Trump yönetimi kendi yaptırımlarını ya iptal etmiş ya da askıya almış durumda. Kongre'nin Sezar yaptırımları gibi yaptırımlarının tamamen kaldırılmasını sağlamak için lobi yapmak durumunda kalacak ve burada da önüne İsrail'in 'güvenlik kaygıları' tekrar çıkacaktır. Şara, Fox News'a verdiği mülakatta Golan Tepeleri'ni halen işgal altında tutan İsrail'le doğrudan müzakere etmeyeceğini ancak Trump yönetiminin bu konuda ilerleme sağlayabileceğini söyleyerek bu konuda kapıyı aralık bıraktı. Daha birkaç ay öncesine kadar Şam'ı bombalayan ve Dürzileri hem kışkırtıp hem de sahip çıkmaya çalışan İsrail'le yapılacak bir güvenlik anlaşmasının şartları Şara yönetiminin ülkenin sınırlarına sahip çıktığını göstermesi gerekecek. Böyle bir anlaşma yapılması durumunda Trump'ın Kongre yaptırımlarının kalıcı olarak kaldırılması konusunda eli güçlenecek.

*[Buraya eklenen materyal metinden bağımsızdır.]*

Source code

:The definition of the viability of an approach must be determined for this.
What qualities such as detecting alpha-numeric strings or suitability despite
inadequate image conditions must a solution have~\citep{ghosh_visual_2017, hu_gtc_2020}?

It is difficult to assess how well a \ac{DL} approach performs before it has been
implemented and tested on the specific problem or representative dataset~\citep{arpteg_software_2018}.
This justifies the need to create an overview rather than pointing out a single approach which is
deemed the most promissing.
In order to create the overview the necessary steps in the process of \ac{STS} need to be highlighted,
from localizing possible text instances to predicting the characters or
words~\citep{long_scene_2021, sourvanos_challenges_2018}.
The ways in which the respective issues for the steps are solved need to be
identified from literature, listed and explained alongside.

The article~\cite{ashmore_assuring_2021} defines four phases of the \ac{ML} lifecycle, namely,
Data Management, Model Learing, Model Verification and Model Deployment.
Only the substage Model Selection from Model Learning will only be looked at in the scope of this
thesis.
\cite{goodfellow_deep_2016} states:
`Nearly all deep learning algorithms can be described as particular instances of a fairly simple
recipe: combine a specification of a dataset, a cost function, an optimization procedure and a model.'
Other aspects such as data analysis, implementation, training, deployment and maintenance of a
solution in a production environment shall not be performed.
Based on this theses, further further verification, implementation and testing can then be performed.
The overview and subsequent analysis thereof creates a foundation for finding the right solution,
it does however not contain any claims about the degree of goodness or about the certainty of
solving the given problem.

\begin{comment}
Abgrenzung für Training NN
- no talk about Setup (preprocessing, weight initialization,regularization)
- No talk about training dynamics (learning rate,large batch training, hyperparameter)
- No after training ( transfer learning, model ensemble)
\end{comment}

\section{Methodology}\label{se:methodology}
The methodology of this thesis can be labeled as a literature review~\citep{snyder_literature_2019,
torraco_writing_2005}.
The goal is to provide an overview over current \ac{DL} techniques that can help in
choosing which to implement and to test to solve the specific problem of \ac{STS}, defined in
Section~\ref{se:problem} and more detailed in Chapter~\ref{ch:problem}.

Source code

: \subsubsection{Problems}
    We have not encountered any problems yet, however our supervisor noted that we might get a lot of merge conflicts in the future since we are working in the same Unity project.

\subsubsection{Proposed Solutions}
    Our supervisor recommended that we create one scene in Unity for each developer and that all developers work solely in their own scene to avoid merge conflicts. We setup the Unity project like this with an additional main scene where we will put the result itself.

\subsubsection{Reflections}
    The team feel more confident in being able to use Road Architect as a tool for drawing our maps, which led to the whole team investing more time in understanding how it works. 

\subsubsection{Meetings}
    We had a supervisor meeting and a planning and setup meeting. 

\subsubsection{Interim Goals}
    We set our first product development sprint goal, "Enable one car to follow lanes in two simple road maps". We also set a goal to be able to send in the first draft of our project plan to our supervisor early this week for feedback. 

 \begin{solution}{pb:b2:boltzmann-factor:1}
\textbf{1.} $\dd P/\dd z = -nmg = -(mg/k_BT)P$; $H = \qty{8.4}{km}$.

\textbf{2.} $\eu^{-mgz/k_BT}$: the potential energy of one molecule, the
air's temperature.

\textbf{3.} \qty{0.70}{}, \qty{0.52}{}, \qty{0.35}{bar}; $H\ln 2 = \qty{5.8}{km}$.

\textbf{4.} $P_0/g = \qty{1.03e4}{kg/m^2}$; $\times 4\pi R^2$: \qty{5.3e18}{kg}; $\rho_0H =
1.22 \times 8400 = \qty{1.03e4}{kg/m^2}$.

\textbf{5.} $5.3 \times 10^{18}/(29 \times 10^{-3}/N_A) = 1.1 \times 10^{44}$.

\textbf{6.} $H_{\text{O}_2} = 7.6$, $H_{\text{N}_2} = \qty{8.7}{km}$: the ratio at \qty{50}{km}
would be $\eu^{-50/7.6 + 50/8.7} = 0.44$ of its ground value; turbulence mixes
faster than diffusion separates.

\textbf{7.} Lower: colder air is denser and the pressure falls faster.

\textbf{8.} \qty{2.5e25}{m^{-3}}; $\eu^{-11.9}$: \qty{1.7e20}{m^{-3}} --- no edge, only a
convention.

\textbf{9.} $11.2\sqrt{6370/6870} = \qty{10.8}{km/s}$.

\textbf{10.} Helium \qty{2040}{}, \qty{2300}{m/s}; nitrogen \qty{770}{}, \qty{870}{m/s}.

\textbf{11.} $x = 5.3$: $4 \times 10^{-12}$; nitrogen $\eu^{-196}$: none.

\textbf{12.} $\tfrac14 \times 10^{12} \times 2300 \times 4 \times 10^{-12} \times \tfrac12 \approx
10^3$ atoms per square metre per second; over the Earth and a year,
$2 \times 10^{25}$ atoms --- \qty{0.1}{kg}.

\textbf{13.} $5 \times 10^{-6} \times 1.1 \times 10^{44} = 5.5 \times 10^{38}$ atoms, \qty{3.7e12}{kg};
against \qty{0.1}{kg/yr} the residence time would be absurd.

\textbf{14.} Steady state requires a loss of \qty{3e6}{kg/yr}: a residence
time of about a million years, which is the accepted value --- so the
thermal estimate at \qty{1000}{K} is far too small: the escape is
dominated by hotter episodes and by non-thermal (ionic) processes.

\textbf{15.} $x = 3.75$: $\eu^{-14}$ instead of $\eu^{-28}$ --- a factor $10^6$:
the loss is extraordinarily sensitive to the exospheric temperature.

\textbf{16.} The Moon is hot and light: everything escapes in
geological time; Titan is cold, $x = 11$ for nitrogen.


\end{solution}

Suriye'nin Şam gibi iç savaştan doğrudan etkilenmeyen bölgelerinde dahi büyük altyapı yatırımlarına ihtiyacı var ve savaşın tam yıkım yaşattığı bölgelerinin imarı uzun yıllar alacak. Bu inşa sürecine başlanması, Şara yönetiminin ekonomik istikrar ve hizmet sağlayabildiğini göstererek siyasi meşruiyetini artıracaktır. Türkiye'nin istediği gibi Suriye'nin bölünmeden bütün kalabilmesi için Şam'ın desteklenmesi önem taşıyor. Trump yönetiminin yapıcı tavrı hem yatırımları artırıp hem de İsrail ve SDG gibi istikrara ket vurabilecek aktörlerin kontrol edilmesi açısından önemli. Suriye'nin lideri Şara'nın son derece pragmatik ve realist bir aktör olduğunu göstermesi Washington'la ilişkilerini hızlıca güçlendirmesini sağladı. Trump'ın da buna pozitif karşılık vermesi, Suriye'nin yeniden inşasını hızlandırarak istikrara katkı sağlayabilir.
TÜRKİYE'NİN ROLÜ
Başkan Trump Eylül ayındaki Beyaz Saray ziyareti sırasında, Cumhurbaşkanı Erdoğan'a hem Suriye hem de bölge politikalarıyla ilgili iltifatlar yağdırırken Suriye'nin istikrarına en fazla katkıyı sağlayabilecek ülkenin Türkiye olduğunun farkında olduğunu göstermişti. Türkiye'nin Dışişleri Bakanı düzeyinde Şara'nın Beyaz Saray toplantılarına dahil olması da Trump yönetiminin NATO müttefiki Türkiye'nin hem Suriye'de hem de bölgede ana aktör olduğunu anladığını gösteriyor. Türkiye, Suriye'nin siyasi istikrarı ve yeniden imarı konularında vazgeçilmez rol oynayacak ülke ve Trump da bunun farkında. Şam yönetiminin SDG'nin entegrasyonu ve İsrail'le ilişkiler gibi konularda da Ankara'nın desteğine ihtiyacı var. Trump yönetimi Suriye'yle ikili ilişkileri güçlendirmeye açık olduğu sinyalini verirken bunun ancak Türkiye'nin de denklemde olmasıyla mümkün olacağı sinyalini veriyor.